Source material START

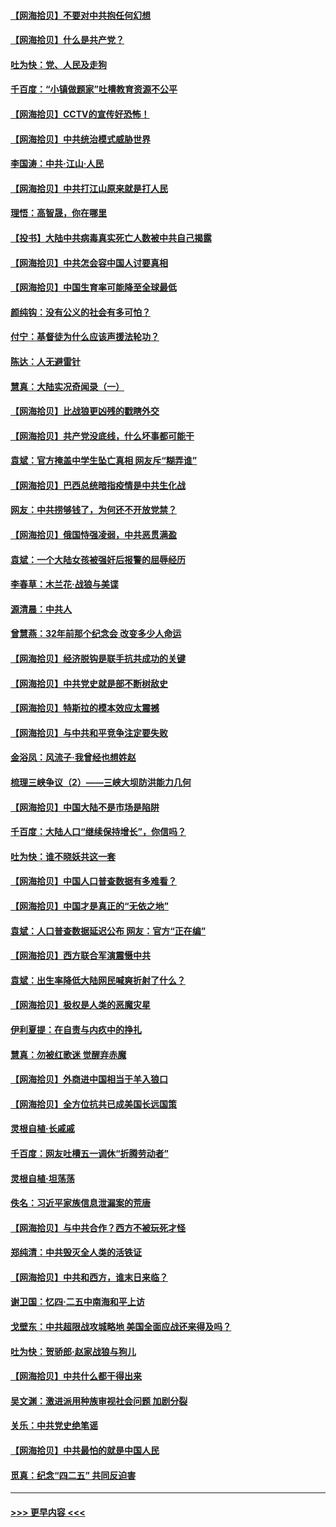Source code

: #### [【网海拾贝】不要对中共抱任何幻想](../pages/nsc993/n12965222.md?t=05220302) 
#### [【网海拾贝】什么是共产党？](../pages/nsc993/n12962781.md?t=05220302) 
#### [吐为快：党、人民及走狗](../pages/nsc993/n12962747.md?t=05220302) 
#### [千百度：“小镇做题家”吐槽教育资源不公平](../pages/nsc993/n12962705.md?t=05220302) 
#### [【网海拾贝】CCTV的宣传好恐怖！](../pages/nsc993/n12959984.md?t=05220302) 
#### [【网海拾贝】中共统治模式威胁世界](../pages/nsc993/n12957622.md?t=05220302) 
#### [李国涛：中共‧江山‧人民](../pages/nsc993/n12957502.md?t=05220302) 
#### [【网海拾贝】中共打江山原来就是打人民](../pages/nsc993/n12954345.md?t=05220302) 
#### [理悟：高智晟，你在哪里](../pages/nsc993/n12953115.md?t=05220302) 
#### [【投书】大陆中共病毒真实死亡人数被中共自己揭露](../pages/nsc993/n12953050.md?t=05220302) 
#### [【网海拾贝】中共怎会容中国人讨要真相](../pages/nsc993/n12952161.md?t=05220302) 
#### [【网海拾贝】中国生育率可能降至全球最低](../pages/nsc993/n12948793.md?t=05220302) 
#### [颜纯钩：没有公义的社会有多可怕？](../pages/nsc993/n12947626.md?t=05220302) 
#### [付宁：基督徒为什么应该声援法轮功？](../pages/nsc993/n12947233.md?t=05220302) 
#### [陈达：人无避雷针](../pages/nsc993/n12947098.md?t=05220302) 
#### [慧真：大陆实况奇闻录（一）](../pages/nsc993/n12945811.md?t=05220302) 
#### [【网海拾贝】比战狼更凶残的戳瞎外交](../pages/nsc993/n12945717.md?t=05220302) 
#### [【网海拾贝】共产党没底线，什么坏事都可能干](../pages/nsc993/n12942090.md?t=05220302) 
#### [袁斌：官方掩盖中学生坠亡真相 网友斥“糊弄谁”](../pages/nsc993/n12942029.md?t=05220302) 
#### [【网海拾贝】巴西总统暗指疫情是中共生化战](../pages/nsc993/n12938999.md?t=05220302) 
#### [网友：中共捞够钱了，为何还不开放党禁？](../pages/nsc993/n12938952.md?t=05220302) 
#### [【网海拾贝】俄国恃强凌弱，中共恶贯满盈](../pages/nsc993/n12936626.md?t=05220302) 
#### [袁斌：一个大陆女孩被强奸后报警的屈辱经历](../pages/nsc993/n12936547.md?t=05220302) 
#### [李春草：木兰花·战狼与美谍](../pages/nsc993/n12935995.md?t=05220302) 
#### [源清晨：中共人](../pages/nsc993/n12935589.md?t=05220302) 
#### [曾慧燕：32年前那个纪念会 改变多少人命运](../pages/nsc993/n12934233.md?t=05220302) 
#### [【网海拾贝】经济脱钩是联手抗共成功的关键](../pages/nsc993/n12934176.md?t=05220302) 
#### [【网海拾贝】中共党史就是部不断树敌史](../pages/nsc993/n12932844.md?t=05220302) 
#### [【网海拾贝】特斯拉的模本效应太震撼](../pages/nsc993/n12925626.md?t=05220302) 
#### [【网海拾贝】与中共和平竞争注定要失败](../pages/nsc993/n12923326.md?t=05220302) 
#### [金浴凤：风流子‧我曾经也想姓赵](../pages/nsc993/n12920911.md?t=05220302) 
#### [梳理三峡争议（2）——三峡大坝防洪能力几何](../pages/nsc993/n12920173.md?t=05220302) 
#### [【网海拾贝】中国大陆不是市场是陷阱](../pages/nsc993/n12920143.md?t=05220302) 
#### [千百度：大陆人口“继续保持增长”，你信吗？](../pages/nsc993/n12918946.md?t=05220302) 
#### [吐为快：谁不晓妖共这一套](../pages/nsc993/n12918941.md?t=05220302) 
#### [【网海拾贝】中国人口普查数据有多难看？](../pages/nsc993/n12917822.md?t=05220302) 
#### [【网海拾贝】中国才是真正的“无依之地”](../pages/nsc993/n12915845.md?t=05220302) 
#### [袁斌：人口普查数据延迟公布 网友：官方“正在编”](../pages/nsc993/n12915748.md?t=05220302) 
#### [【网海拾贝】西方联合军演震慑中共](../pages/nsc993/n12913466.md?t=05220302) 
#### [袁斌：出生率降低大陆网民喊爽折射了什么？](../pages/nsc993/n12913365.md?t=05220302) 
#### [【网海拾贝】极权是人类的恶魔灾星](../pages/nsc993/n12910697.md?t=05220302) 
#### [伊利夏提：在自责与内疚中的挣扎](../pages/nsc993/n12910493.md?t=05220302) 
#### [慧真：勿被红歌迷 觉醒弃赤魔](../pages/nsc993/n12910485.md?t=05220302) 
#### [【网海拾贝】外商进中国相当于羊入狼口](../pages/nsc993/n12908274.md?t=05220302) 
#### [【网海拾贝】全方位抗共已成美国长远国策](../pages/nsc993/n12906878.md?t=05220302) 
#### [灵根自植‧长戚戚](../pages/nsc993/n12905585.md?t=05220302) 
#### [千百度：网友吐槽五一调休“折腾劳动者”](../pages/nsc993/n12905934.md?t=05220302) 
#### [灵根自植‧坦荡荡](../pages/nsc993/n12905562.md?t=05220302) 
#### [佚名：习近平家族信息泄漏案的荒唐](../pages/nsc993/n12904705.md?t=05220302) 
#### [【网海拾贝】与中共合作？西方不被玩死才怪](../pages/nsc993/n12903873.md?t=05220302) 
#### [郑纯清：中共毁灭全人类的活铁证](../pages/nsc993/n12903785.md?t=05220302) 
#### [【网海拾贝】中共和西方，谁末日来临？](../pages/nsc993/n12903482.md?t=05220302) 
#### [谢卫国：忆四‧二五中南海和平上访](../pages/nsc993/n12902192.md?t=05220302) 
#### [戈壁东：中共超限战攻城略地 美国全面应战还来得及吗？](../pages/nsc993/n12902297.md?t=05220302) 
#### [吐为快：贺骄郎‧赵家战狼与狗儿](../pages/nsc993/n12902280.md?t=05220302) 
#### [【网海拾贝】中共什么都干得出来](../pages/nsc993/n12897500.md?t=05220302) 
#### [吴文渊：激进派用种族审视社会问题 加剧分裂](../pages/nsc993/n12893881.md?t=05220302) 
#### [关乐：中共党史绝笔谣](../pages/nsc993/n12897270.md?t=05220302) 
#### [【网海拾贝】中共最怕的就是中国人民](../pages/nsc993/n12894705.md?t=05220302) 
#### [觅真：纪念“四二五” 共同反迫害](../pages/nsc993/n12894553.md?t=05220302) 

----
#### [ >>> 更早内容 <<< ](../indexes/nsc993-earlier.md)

Source material END

## Work item
Print exactly the lines from the one with "#### [伊利夏提：在自责" through the end of the data, inclusive.

## Solution for this task
#### [伊利夏提：在自责与内疚中的挣扎](../pages/nsc993/n12910493.md?t=05220302) 
#### [慧真：勿被红歌迷 觉醒弃赤魔](../pages/nsc993/n12910485.md?t=05220302) 
#### [【网海拾贝】外商进中国相当于羊入狼口](../pages/nsc993/n12908274.md?t=05220302) 
#### [【网海拾贝】全方位抗共已成美国长远国策](../pages/nsc993/n12906878.md?t=05220302) 
#### [灵根自植‧长戚戚](../pages/nsc993/n12905585.md?t=05220302) 
#### [千百度：网友吐槽五一调休“折腾劳动者”](../pages/nsc993/n12905934.md?t=05220302) 
#### [灵根自植‧坦荡荡](../pages/nsc993/n12905562.md?t=05220302) 
#### [佚名：习近平家族信息泄漏案的荒唐](../pages/nsc993/n12904705.md?t=05220302) 
#### [【网海拾贝】与中共合作？西方不被玩死才怪](../pages/nsc993/n12903873.md?t=05220302) 
#### [郑纯清：中共毁灭全人类的活铁证](../pages/nsc993/n12903785.md?t=05220302) 
#### [【网海拾贝】中共和西方，谁末日来临？](../pages/nsc993/n12903482.md?t=05220302) 
#### [谢卫国：忆四‧二五中南海和平上访](../pages/nsc993/n12902192.md?t=05220302) 
#### [戈壁东：中共超限战攻城略地 美国全面应战还来得及吗？](../pages/nsc993/n12902297.md?t=05220302) 
#### [吐为快：贺骄郎‧赵家战狼与狗儿](../pages/nsc993/n12902280.md?t=05220302) 
#### [【网海拾贝】中共什么都干得出来](../pages/nsc993/n12897500.md?t=05220302) 
#### [吴文渊：激进派用种族审视社会问题 加剧分裂](../pages/nsc993/n12893881.md?t=05220302) 
#### [关乐：中共党史绝笔谣](../pages/nsc993/n12897270.md?t=05220302) 
#### [【网海拾贝】中共最怕的就是中国人民](../pages/nsc993/n12894705.md?t=05220302) 
#### [觅真：纪念“四二五” 共同反迫害](../pages/nsc993/n12894553.md?t=05220302) 

----
#### [ >>> 更早内容 <<< ](../indexes/nsc993-earlier.md)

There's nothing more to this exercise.